*** Given data ***
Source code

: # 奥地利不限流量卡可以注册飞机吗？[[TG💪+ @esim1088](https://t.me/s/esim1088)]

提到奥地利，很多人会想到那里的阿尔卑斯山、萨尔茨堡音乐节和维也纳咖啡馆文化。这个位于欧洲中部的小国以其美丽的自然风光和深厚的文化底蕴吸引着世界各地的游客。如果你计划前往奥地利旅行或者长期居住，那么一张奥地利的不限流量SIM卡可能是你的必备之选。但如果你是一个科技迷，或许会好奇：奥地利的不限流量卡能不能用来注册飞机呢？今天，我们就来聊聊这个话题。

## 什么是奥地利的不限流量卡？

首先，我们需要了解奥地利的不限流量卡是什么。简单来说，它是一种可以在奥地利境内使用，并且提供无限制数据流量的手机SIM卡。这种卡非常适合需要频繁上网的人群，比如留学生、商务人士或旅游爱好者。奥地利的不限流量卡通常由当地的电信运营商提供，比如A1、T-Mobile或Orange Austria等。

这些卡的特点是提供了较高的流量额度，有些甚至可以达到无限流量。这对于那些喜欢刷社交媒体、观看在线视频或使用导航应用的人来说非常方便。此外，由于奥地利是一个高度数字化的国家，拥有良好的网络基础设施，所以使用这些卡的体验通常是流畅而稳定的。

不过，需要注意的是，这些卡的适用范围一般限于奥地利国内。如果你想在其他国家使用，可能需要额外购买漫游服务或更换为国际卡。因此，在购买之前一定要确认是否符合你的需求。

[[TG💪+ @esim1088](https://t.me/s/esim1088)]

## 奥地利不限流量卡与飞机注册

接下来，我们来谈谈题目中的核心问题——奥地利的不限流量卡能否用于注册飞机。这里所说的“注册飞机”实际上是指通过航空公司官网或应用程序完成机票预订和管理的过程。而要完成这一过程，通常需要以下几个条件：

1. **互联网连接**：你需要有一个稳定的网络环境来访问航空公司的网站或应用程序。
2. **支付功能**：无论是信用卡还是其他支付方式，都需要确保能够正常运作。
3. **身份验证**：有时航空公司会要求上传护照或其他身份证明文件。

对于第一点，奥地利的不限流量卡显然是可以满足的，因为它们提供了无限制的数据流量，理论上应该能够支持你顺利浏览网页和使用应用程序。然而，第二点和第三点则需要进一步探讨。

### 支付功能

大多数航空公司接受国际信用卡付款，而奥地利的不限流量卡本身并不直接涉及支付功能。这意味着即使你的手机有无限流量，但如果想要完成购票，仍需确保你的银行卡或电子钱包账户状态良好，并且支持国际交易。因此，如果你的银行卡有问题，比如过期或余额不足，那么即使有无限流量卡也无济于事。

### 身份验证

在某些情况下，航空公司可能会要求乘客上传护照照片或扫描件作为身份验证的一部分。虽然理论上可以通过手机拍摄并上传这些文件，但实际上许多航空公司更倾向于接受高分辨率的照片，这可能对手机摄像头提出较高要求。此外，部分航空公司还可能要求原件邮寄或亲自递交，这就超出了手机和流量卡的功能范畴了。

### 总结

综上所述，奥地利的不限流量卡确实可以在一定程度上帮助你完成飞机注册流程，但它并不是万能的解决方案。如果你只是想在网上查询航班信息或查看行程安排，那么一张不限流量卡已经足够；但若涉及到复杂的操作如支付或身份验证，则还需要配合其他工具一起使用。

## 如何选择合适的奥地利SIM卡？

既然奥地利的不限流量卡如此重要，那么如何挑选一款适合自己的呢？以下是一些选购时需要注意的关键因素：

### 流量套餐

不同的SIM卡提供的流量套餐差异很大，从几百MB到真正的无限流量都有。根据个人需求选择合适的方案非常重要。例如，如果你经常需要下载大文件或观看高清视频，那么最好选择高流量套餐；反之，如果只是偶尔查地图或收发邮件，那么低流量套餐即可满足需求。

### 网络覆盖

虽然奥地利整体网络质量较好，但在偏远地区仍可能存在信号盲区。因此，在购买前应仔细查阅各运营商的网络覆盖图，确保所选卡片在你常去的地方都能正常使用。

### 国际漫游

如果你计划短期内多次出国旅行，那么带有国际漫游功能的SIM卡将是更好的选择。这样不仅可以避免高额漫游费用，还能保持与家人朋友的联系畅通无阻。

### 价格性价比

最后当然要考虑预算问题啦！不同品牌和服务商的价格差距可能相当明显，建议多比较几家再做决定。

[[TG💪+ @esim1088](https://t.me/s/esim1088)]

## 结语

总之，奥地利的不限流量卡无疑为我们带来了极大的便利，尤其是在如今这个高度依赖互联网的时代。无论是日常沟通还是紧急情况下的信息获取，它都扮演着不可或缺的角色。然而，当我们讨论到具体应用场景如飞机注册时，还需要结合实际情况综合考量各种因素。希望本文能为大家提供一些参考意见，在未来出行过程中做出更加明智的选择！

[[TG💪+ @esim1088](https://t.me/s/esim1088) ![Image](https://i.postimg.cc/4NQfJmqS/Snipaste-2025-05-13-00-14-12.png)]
*** End of Given data ***
• _What to produce_: Could you repeat exactly the lines above from the line with "提到奥地利，很多人会想到那里" up to and including the line with "## 什么是奥地利的不限流量卡？", and only those?

• _Reply_:
提到奥地利，很多人会想到那里的阿尔卑斯山、萨尔茨堡音乐节和维也纳咖啡馆文化。这个位于欧洲中部的小国以其美丽的自然风光和深厚的文化底蕴吸引着世界各地的游客。如果你计划前往奥地利旅行或者长期居住，那么一张奥地利的不限流量SIM卡可能是你的必备之选。但如果你是一个科技迷，或许会好奇：奥地利的不限流量卡能不能用来注册飞机呢？今天，我们就来聊聊这个话题。

## 什么是奥地利的不限流量卡？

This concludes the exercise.